Начал с описания майского вечера в Соловьином урочище. Там, в глухой чаще неподалеку от сторожки лесного объездчика, председатель колхоза выстроил дачку с модной в наши дни сауной. О существовании ее мало кому известно даже из числа местных колхозников.
Дачка предназначена для приема особо уважаемых гостей, точнее для ублажения их. Факт не придуманный, взятый из доподлинной жизни. Вообще в этой вещи не потребовалось ничего придумывать. Самой доподлинной правды – хоть отбавляй.
В тот благодатный майский вечер разомлевшие после сауны и положенной выпивки (издавна велено: «После бани последнюю рубаху продай, а выпей») председатель колхоза и областной прокурор прогуливались в урочище. Наслаждались вешним теплом, одуряющим запахом первоцветов, оглушительными соловьиными трелями, хорканьем ошалевших вальдшнепов.
Время от времени оба останавливались, чтобы надышаться живительными запахами весны, полюбоваться золотом долгой вечерней зари, вслушаться в гомон и пение птиц. Даже угрожающее жужжание майских жуков рождало приятное чувство.
Прелесть и благодать, благодать и прелесть разлиты в окрестном мире в такой час. Председатель и областной прокурор полной грудью впитывали живительную бодрость во время частых остановок. Как не остановиться – такая кругом благодать! И они то и дело останавливались, замирая, радуясь великолепию бытия. Оба сильные, даже могущественные в положенных пределах, деловые и строгие в служебное время, на отдыхе не чуждались простых радостей, приятной размягченности.
Остановились в очередной раз председатель и прокурор, зачарованные особенно замысловатой трелью бойкого соловья. Всем существом отдались вниманию чарующей мелодии, как вдруг совсем близко раздался оглушительный выстрел. В заказнике, где всякая охота запрещена, когда охотиться еще не разрешено, вдруг выстрел браконьера?!
Да это же безобразие, преступление! В вечернем сумраке браконьер мог лишить жизни случайно оказавшихся рядом людей. И каких людей! Негодование вскипело в сердцах председателя колхоза и областного прокурора, изрядно струхнувших в ту минуту и осознавших со всей отчетливостью, в какой опасности они столь неожиданно оказались.
Оба испытали шок, истинный шок.

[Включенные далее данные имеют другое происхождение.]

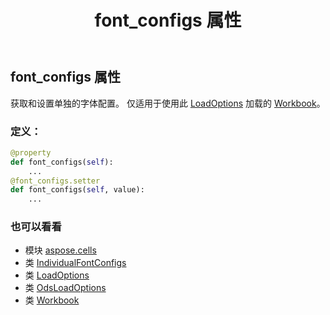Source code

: ﻿---
title: font_configs 属性
second_title: Aspose.Cells for Python via .NET API 参考文献
description:
type: docs
weight: 100
url: /zh/python-net/aspose.cells/odsloadoptions/font_configs/
is_root: false
---
## font_configs 属性

获取和设置单独的字体配置。
仅适用于使用此 [LoadOptions](/cells/zh/python-net/aspose.cells/loadoptions) 加载的 [Workbook](/cells/zh/python-net/aspose.cells/workbook)。
### 定义：
```python
@property
def font_configs(self):
    ...
@font_configs.setter
def font_configs(self, value):
    ...
```

### 也可以看看
* 模块 [aspose.cells](../../)
* 类 [IndividualFontConfigs](/cells/zh/python-net/aspose.cells/individualfontconfigs)
* 类 [LoadOptions](/cells/zh/python-net/aspose.cells/loadoptions)
* 类 [OdsLoadOptions](/cells/zh/python-net/aspose.cells/odsloadoptions)
* 类 [Workbook](/cells/zh/python-net/aspose.cells/workbook)
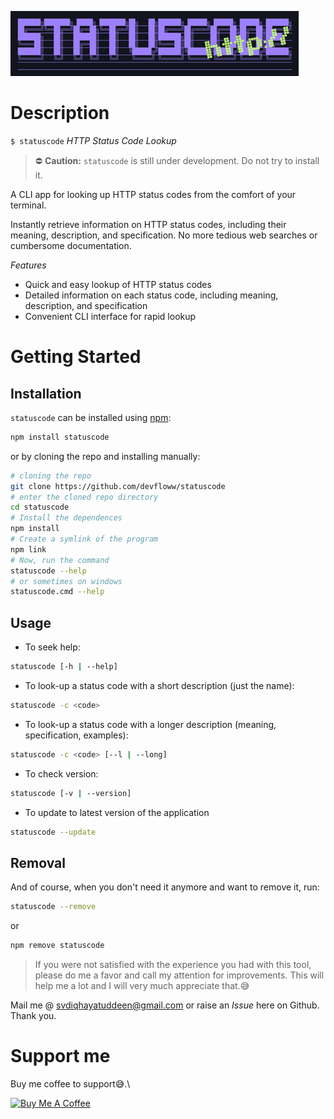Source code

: ![logo](./assets/images/statuscode-logo.png)
# Description
`$ statuscode` _HTTP Status Code Lookup_

> ⛔
__Caution:__ `statuscode` is still under development. Do not try to install it.

A CLI app for looking up HTTP status codes from the comfort of your terminal.

Instantly retrieve information on HTTP status codes, including their meaning, description, and specification. No more tedious web searches or cumbersome documentation.

*Features*

- Quick and easy lookup of HTTP status codes
- Detailed information on each status code, including meaning, description, and specification
- Convenient CLI interface for rapid lookup

# Getting Started
## Installation
`statuscode` can be installed using [npm](https://npmjs.com):
```bash
npm install statuscode
```
or by cloning the repo and installing manually:
```bash
# cloning the repo
git clone https://github.com/devfloww/statuscode
# enter the cloned repo directory
cd statuscode
# Install the dependences
npm install
# Create a symlink of the program
npm link
# Now, run the command
statuscode --help
# or sometimes on windows 
statuscode.cmd --help
```
## Usage
- To seek help:
```bash
statuscode [-h | --help]
```
- To look-up a status code with a short description (just the name):
```bash
statuscode -c <code>
```
- To look-up a status code with a longer description (meaning, specification, examples): 
```bash
statuscode -c <code> [--l | --long]
```
- To check version:
```bash
statuscode [-v | --version]
```
- To update to latest version of the application
```bash
statuscode --update 
```
## Removal 
And of course, when you don't need it anymore and want to remove it, run:
```bash
statuscode --remove
```
or 
```bash
npm remove statuscode
```
> If you were not satisfied with the experience you had with this tool, please do me a favor and call my attention for improvements. This will help me a lot and I will very much appreciate that.😅

Mail me @ [svdiqhayatuddeen@gmail.com](mailto:svdiqhayatuddeen@gmail.com) or raise an _Issue_ here on Github. Thank you.

# Support me
Buy me coffee to support😅.\

<a href="https://buymeacoffee.com/devfloww" target="_blank"><img src="https://cdn.buymeacoffee.com/buttons/default-orange.png" alt="Buy Me A Coffee" height="41" width="174"></a>

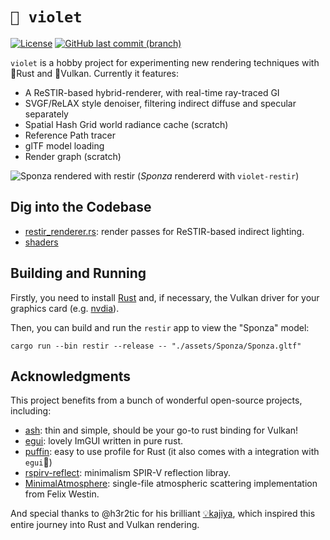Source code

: # `🌈 violet`

[![License](https://img.shields.io/badge/license-MIT-blue)](https://github.com/lhiuming/violet/blob/main/LICENSE)
[![GitHub last commit (branch)](https://img.shields.io/github/last-commit/lhiuming/violet/main)](https://github.com/lhiuming/violet/commits/main)

`violet` is a hobby project for experimenting new rendering techniques with 🦀Rust and 🌋Vulkan. Currently it features:

- A ReSTIR-based hybrid-renderer, with real-time ray-traced GI
- SVGF/ReLAX style denoiser, filtering indirect diffuse and specular separately
- Spatial Hash Grid world radiance cache (scratch)
- Reference Path tracer
- glTF model loading
- Render graph (scratch)

![Sponza rendered with restir](https://github.com/lhiuming/violet/assets/2281376/527df52f-1130-43c2-a38f-8a2f1467d43a)
(*Sponza* rendererd with `violet-restir`)

## Dig into the Codebase

- [restir_renderer.rs](crates/violet-restir/src/restir_renderer.rs): render passes for ReSTIR-based indirect lighting.
- [shaders](shader)

## Building and Running

Firstly, you need to install [Rust](https://www.rust-lang.org/tools/install) and, if necessary, the Vulkan driver for your graphics card (e.g. [nvdia](https://developer.nvidia.com/vulkan-driver)).

Then, you can build and run the `restir` app to view the "Sponza" model:

```
cargo run --bin restir --release -- "./assets/Sponza/Sponza.gltf"
```

## Acknowledgments

This project benefits from a bunch of wonderful open-source projects, including: 

- [ash](https://github.com/ash-rs/ash): thin and simple, should be your go-to rust binding for Vulkan!
- [egui](https://github.com/emilk/egui): lovely ImGUI written in pure rust.
- [puffin](https://github.com/EmbarkStudios/puffin): easy to use profile for Rust (it also comes with a integration with `egui`👏)
- [rspirv-reflect](https://github.com/Traverse-Research/rspirv-reflect): minimalism SPIR-V reflection libray.
- [MinimalAtmosphere](https://github.com/Fewes/MinimalAtmosphere): single-file atmospheric scattering implementation from Felix Westin.

And special thanks to @h3r2tic for his brilliant [💡kajiya](https://github.com/EmbarkStudios/kajiya), which inspired this entire journey into Rust and Vulkan rendering.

Но оба, надо отдать должное, быстро пришли в себя.
Первым овладел собой областной прокурор. Он проворно рванулся за ближайший куст, из-за которого прогремел выстрел. И сноровисто ухватил за воротник видавшей виды телогрейки вооруженного старехоньким дешевеньким ружьишком браконьера. Это был хлипкий на вид мужичок в зимнем треухе, несмотря на почти летнюю жару.
Почувствовав на шее сильную властную руку, мужичонка без сопротивления отдал прокурору неказистое ружьишко и обреченно последовал за ним. Браконьер понимал, что сопротивлением можно только усугубить вину, что наказание нести придется, от этого не отвертеться.

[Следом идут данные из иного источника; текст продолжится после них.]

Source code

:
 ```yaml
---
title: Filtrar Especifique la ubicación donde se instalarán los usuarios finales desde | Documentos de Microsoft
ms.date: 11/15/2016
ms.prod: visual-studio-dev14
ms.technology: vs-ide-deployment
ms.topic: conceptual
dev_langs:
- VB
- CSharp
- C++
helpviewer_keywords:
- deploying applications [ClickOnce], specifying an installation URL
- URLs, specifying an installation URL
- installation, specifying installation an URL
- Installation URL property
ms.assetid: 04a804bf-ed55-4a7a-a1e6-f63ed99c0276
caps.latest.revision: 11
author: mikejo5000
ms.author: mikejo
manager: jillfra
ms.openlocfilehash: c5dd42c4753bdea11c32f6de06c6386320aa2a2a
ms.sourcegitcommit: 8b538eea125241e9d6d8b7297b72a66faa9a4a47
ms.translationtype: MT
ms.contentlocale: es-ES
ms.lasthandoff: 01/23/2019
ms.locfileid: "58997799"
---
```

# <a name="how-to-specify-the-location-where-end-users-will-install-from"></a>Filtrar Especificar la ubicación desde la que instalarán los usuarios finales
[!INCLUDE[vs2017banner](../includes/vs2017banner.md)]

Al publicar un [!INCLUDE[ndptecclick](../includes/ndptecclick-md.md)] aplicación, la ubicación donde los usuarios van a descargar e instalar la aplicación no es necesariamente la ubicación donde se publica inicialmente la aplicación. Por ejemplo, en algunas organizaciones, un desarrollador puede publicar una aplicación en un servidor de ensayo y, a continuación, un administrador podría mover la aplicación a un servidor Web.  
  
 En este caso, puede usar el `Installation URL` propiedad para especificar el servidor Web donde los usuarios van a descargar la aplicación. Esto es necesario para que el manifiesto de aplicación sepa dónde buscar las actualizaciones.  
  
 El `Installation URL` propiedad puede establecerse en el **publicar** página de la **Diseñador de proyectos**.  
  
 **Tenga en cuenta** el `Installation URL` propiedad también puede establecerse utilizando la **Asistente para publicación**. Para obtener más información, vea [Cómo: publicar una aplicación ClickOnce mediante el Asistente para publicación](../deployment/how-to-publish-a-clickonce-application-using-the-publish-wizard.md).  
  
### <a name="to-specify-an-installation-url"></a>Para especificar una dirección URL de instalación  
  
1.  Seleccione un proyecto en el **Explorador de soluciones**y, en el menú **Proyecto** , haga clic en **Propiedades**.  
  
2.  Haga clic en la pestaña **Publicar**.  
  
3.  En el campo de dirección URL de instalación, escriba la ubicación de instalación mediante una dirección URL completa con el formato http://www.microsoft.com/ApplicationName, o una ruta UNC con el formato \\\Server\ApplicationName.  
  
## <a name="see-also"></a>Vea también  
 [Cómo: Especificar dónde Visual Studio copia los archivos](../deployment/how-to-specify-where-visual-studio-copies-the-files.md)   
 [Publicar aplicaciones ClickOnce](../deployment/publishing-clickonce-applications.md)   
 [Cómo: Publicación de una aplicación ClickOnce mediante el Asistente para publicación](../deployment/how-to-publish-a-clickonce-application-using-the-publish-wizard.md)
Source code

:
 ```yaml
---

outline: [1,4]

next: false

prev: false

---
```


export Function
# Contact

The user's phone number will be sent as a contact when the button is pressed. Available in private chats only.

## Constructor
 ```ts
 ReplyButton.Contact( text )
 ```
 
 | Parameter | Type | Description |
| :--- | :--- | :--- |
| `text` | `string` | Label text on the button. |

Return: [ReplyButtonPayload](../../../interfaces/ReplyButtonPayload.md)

Председатель колхоза набросился было на несчастного со всякими ругательствами, грозя тяжкими карами не за одно браконьерство, а и за покушение на жизнь человеческую.
Тщедушный браконьер казался перепуганным, то ли притворялся, то ли на самом деле испытывал страх, изображал полную покорность, ни словом не возражал, не делал ни малейших попыток оправдаться или защититься. Видимо, знал, что повинную голову меч не сечет.
Хотя рассчитывать на это не было видимых оснований. Председатель колхоза и областной прокурор казались столь рассержены, столь возбуждены и злобно настроены, что могли в этом укромном месте совершить и самосуд.
Но самосуда браконьер не боялся, хотя и чувствовал всем жалким существом, что ему сегодня не поздоровится. Ох, не поздоровится. И поделом.
– Что с тобой прикажешь делать? – вопрошал, поостыв, прокурор.
– Ведь ты же, мразь, ни за что ни про что мог убить ни в чем не повинных людей, – сердито внушал продолжавший кипятиться председатель колхоза.
Сыпались и другие подобные слова на бедную голову плюгавенького браконьера, сносившего все безропотно и даже безучастно. Безучастность больше всего и выводила из себя председателя колхоза.
– Сукин сын, чуть было не лишил жизни и хоть бы что, глядит невинной овечкой, – при этих словах председатель не сдержался и дал пинка браконьеру.
Пинка замухрышистый мужичонка не снес.
– Вы это не надо, не полагается, статью какую там подбирайте, а рукоприкладство не дозволяется.
Сказано это было ровно, спокойно. Даже с некоторым достоинством, что не могли не отметить прокурор и председатель колхоза. И оба подумали: не из робких. Прокурор даже вслух высказался:
– А ты тертый калач.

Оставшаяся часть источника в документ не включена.